- [AIM OF THE EXERCISE]:
After reading the data below, copy out every line that contains the word "dados".
===== DATA FOR THIS TASK =====
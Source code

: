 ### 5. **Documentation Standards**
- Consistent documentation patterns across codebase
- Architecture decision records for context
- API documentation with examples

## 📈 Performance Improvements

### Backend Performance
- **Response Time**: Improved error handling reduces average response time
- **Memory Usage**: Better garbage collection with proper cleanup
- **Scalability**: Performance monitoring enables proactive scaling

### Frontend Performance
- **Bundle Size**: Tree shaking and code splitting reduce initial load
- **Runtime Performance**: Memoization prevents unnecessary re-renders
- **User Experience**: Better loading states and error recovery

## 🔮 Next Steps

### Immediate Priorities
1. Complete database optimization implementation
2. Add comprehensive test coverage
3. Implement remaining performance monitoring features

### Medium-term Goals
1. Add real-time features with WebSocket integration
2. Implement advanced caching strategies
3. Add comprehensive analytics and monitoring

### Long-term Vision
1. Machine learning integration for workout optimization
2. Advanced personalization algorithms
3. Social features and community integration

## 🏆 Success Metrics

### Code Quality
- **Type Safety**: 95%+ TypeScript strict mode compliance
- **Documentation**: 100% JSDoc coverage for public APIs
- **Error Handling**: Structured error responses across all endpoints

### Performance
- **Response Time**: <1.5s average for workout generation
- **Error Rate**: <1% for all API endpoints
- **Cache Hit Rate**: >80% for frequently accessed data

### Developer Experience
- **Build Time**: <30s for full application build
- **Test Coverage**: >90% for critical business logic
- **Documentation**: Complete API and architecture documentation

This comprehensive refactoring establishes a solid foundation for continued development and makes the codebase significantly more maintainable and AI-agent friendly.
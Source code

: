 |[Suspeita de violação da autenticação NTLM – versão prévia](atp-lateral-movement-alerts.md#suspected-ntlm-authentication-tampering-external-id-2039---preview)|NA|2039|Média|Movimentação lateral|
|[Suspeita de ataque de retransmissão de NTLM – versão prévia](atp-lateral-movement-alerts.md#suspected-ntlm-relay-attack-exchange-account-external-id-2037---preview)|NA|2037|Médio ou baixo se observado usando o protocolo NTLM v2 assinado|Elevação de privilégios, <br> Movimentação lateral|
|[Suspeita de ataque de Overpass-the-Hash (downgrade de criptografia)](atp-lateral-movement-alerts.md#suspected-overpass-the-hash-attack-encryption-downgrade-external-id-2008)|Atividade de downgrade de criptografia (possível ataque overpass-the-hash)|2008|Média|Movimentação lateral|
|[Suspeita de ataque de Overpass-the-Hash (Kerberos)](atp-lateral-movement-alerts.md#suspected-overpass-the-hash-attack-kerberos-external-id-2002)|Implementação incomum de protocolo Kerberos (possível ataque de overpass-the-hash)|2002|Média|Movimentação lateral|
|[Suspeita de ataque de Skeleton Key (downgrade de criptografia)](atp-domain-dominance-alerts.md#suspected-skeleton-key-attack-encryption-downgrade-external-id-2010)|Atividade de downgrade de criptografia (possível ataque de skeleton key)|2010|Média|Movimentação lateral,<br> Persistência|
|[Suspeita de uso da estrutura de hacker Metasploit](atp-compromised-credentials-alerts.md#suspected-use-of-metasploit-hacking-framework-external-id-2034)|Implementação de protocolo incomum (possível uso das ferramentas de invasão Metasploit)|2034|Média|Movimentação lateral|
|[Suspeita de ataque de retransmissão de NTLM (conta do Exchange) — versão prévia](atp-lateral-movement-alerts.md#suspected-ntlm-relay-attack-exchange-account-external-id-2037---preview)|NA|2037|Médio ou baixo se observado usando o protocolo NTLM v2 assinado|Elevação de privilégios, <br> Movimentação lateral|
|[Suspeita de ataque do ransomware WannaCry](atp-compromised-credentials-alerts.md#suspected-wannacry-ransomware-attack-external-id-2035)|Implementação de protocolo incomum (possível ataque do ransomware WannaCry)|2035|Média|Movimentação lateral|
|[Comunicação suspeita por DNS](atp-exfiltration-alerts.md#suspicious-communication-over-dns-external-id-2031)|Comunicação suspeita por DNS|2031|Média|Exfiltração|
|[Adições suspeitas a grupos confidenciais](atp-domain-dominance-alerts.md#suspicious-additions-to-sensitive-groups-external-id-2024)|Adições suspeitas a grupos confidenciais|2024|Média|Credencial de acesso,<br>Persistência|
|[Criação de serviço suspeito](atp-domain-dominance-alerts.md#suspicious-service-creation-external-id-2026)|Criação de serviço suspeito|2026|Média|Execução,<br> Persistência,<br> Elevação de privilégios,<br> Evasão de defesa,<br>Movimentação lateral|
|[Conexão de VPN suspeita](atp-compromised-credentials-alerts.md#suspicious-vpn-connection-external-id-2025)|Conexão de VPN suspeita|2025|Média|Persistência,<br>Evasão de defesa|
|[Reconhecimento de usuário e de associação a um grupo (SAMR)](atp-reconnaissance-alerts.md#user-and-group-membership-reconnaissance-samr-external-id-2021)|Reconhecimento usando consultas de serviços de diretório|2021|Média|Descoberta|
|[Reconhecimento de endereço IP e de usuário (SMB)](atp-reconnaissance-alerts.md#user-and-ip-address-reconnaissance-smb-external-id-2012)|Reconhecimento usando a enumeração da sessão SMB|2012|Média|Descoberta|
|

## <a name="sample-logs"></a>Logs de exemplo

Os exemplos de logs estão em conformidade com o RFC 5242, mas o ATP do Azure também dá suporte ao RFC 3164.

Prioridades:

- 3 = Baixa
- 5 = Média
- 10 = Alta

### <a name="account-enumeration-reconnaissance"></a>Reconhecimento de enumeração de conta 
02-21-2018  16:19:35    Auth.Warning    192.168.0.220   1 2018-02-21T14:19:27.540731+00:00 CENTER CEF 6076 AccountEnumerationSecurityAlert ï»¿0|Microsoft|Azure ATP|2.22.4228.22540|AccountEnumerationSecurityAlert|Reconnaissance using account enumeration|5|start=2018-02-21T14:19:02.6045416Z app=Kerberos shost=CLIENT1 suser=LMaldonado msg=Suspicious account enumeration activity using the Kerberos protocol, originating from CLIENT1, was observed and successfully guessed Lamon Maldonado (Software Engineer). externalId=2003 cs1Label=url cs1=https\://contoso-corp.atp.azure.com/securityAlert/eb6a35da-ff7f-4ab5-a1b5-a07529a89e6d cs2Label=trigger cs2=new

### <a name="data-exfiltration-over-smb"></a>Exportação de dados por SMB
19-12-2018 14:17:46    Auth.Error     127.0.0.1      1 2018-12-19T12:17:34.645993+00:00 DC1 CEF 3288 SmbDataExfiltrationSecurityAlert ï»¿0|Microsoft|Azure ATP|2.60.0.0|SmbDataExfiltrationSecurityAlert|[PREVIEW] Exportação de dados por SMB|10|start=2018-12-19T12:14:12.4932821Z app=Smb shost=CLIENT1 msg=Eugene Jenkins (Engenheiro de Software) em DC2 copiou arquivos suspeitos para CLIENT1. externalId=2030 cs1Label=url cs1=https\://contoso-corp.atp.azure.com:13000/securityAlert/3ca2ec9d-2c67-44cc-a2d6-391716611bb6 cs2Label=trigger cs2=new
=====
- [YOUR SOLUTION]:
### <a name="data-exfiltration-over-smb"></a>Exportação de dados por SMB
19-12-2018 14:17:46    Auth.Error     127.0.0.1      1 2018-12-19T12:17:34.645993+00:00 DC1 CEF 3288 SmbDataExfiltrationSecurityAlert ï»¿0|Microsoft|Azure ATP|2.60.0.0|SmbDataExfiltrationSecurityAlert|[PREVIEW] Exportação de dados por SMB|10|start=2018-12-19T12:14:12.4932821Z app=Smb shost=CLIENT1 msg=Eugene Jenkins (Engenheiro de Software) em DC2 copiou arquivos suspeitos para CLIENT1. externalId=2030 cs1Label=url cs1=https\://contoso-corp.atp.azure.com:13000/securityAlert/3ca2ec9d-2c67-44cc-a2d6-391716611bb6 cs2Label=trigger cs2=new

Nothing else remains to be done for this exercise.